インフィニット・ストラトス〜欲望の王、降臨〜 作:proto
前回の3つの出来事。
1つ、亡国機業のオータムと決着が着く寸前、Mと呼ばれる少女が乱入する。
2つ、アイス戦に栄司が勝利する。
そして3つ、アンクから財団Xの存在を知らされ、夏休み風都を探すことに。
夏休み1日前のHR。
「諸君、明日から夏休みが始まる。怪我や病気などに気をつけつつ、休息を楽しんでくれたまえ。それから、多少は予習復習をしておくように。」
こうして、IS学園は夏休みへと突入した。
栄司とアンクはライドベンダーを走らせる。
「なぁアンク。」
「なんだ?」
「もし、風都があったらさ…近くにある久留間市もあるのかな?」
「さぁな?」
東京都付近に到着し、聞き込みを開始した。すると、どうだろうか。
存在したのだ、風都が。
教えてもらった通りの道を行くと、大きな風車が付いたタワー『風都タワー』が目に入る。そこから、道にある住所表記などを見て動いた。6つ目くらいだろうか。『風都風花町1丁目2番地』と書いてあったのだ。

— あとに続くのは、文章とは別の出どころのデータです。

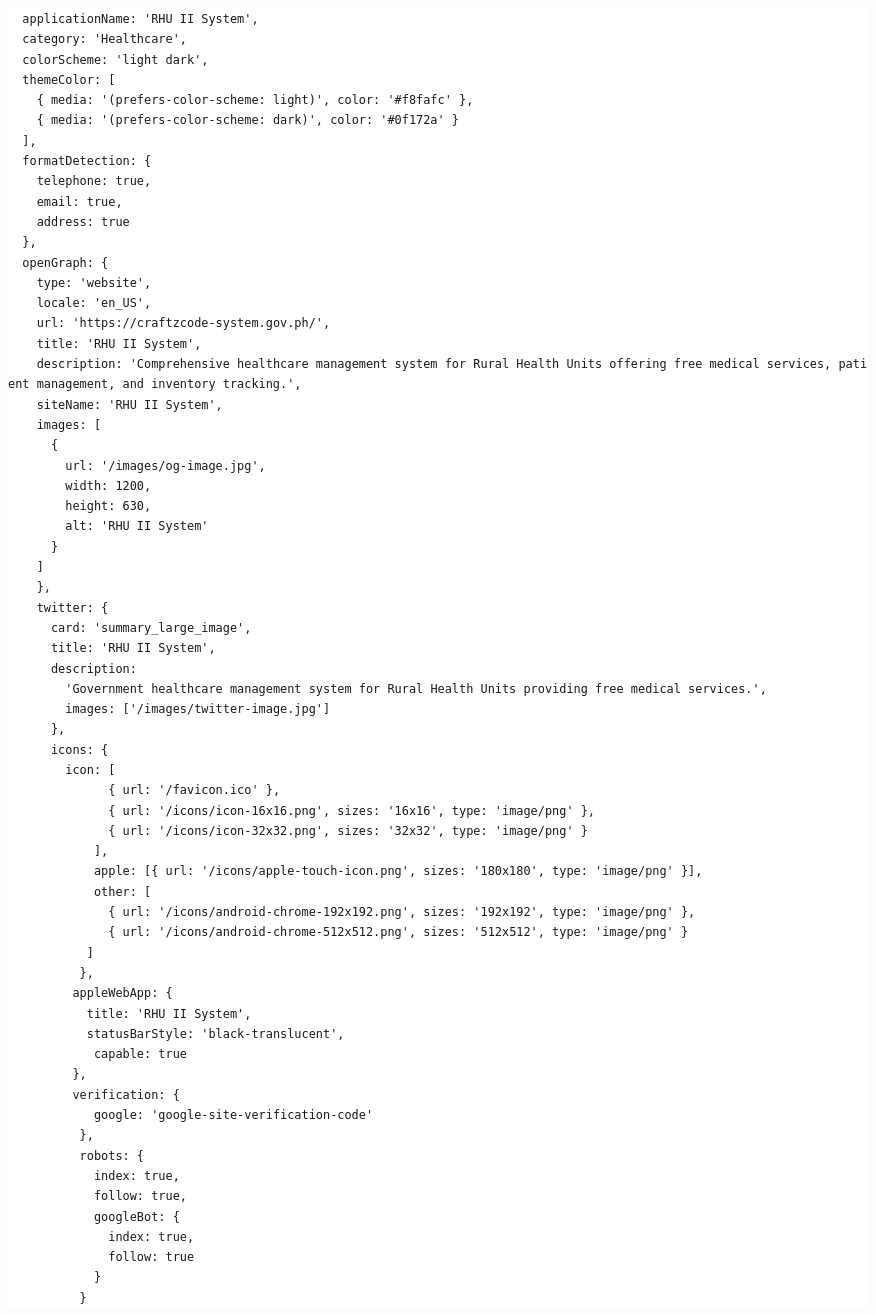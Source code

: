       applicationName: 'RHU II System',
      category: 'Healthcare',
      colorScheme: 'light dark',
      themeColor: [
        { media: '(prefers-color-scheme: light)', color: '#f8fafc' },
        { media: '(prefers-color-scheme: dark)', color: '#0f172a' }
      ],
      formatDetection: {
        telephone: true,
        email: true,
        address: true
      },
      openGraph: {
        type: 'website',
        locale: 'en_US',
        url: 'https://craftzcode-system.gov.ph/',
        title: 'RHU II System',
        description: 'Comprehensive healthcare management system for Rural Health Units offering free medical services, patient management, and inventory tracking.',
        siteName: 'RHU II System',
        images: [
          {
            url: '/images/og-image.jpg',
            width: 1200,
            height: 630,
            alt: 'RHU II System'
          }
        ]
        },
        twitter: {
          card: 'summary_large_image',
          title: 'RHU II System',
          description:
            'Government healthcare management system for Rural Health Units providing free medical services.',
            images: ['/images/twitter-image.jpg']
          },
          icons: {
            icon: [
                  { url: '/favicon.ico' },
                  { url: '/icons/icon-16x16.png', sizes: '16x16', type: 'image/png' },
                  { url: '/icons/icon-32x32.png', sizes: '32x32', type: 'image/png' }
                ],
                apple: [{ url: '/icons/apple-touch-icon.png', sizes: '180x180', type: 'image/png' }],
                other: [
                  { url: '/icons/android-chrome-192x192.png', sizes: '192x192', type: 'image/png' },
                  { url: '/icons/android-chrome-512x512.png', sizes: '512x512', type: 'image/png' }
               ]
              },
             appleWebApp: {
               title: 'RHU II System',
               statusBarStyle: 'black-translucent',
                capable: true
             },
             verification: {
                google: 'google-site-verification-code'
              },
              robots: {
                index: true,
                follow: true,
                googleBot: {
                  index: true,
                  follow: true
                }
              }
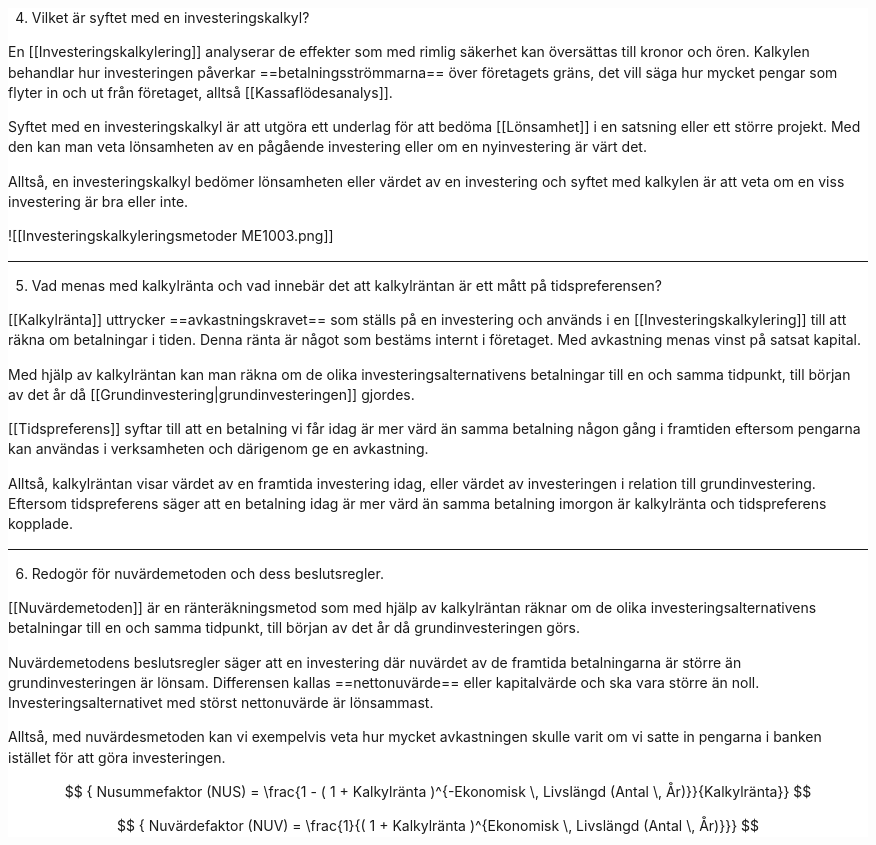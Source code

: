 4. Vilket är syftet med en investeringskalkyl?

En [[Investeringskalkylering]] analyserar de effekter som med rimlig säkerhet kan översättas till kronor och ören. Kalkylen behandlar hur investeringen påverkar ==betalningsströmmarna== över företagets gräns, det vill säga hur mycket pengar som flyter in och ut från företaget, alltså [[Kassaflödesanalys]].

Syftet med en investeringskalkyl är att utgöra ett underlag för att bedöma [[Lönsamhet]] i en satsning eller ett större projekt. Med den kan man veta lönsamheten av en pågående investering eller om en nyinvestering är värt det.

Alltså, en investeringskalkyl bedömer lönsamheten eller värdet av en investering och syftet med kalkylen är att veta om en viss investering är bra eller inte.

![[Investeringskalkyleringsmetoder ME1003.png]]

---
5. Vad menas med kalkylränta och vad innebär det att kalkylräntan är ett mått på tidspreferensen?

[[Kalkylränta]] uttrycker ==avkastningskravet== som ställs på en investering och används i en [[Investeringskalkylering]] till att räkna om betalningar i tiden. Denna ränta är något som bestäms internt i företaget. Med avkastning menas vinst på satsat kapital.

Med hjälp av kalkylräntan kan man räkna om de olika investeringsalternativens betalningar till en och samma tidpunkt, till början av det år då [[Grundinvestering|grundinvesteringen]] gjordes.

[[Tidspreferens]] syftar till att en betalning vi får idag är mer värd än samma betalning någon gång i framtiden eftersom pengarna kan användas i verksamheten och därigenom ge en avkastning.

Alltså, kalkylräntan visar värdet av en framtida investering idag, eller värdet av investeringen i relation till grundinvestering. Eftersom tidspreferens säger att en betalning idag är mer värd än samma betalning imorgon är kalkylränta och tidspreferens kopplade.

---
6. Redogör för nuvärdemetoden och dess beslutsregler.

[[Nuvärdemetoden]] är en ränteräkningsmetod som med hjälp av kalkylräntan räknar om de olika investeringsalternativens betalningar till en och samma tidpunkt, till början av det år då grundinvesteringen görs.

Nuvärdemetodens beslutsregler säger att en investering där nuvärdet av de framtida betalningarna är större än grundinvesteringen är lönsam. Differensen kallas ==nettonuvärde== eller kapitalvärde och ska vara större än noll. Investeringsalternativet med störst nettonuvärde är lönsammast.

Alltså, med nuvärdesmetoden kan vi exempelvis veta hur mycket avkastningen skulle varit om vi satte in pengarna i banken istället för att göra investeringen.

$$
{ Nusummefaktor (NUS) =
\frac{1 - ( 1 + Kalkylränta )^{-Ekonomisk \, Livslängd (Antal \, År)}}{Kalkylränta}}
$$

$$
{ Nuvärdefaktor (NUV) =
\frac{1}{( 1 + Kalkylränta )^{Ekonomisk \, Livslängd (Antal \, År)}}}
$$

その隣には「かもめビリヤード」と書かれた看板があった。
が、先に隣の風都風花町1丁目2番地4号に聞き込みをした。
「あの〜すみません。」
「どうかされましたか?」
「1つお尋ねしたいことがありまして。この近くに成海探偵事務所ってありませんかね?」
「あぁ、それならすぐ隣ですよ。……この辺じゃ見ない顔ですね。旅行ですか?」
「えぇ、まぁ。」
「なら、気をつけた方がいい。この街では、ビルが溶け、人が死ぬ。そんなのは日常茶飯事ですから。」
「は、はぁ。ありがとうございます。」
すぐ隣に探偵事務所があることを確認し、実際に訪れることにした。
探偵事務所のドアを栄司一人開く。
「あの〜、すみません。」
「何か、お困りですか?」
「え、えぇ。実は調べてもらいたいことがありまして。」
「どんなことでも、ハードボイルドに調べましょう。」
「……財団Xはご存知ですか?」
その単語を出した瞬間に、探偵の目が変わった。
「アンタ、名前は?」
「火乃 栄司です。そちらは?」
「あ、自己紹介が遅れた。俺は左 翔太郎。」
「ホンモノ!?」
「あぁ。って、お前こそ火野映司って!」
「それはちょっと違うよ、翔太郎。」
「…フィリップ。」
「火乃栄司。彼は僕らの知ってる火野映司に憧れているみたいだ。それに、どうやら一度死んでいるみたいだ。そして、オーズの力も持っている。」
「はい、その通りです。フィリップさん。アンク!」
外で待たせていたアンクを中に入れる。
「ふむ、どうやら僕らのことを知ってるね?と、言うよりかは君はそのままこっちに来たみたいだね。」
「そうだなぁ。逆にお前らは何でここにいる?」
「それも話しておこう。いいよね、翔太郎。」
「あぁ、構わねぇぜ。」
こうして、俺たちは下に行く事にした。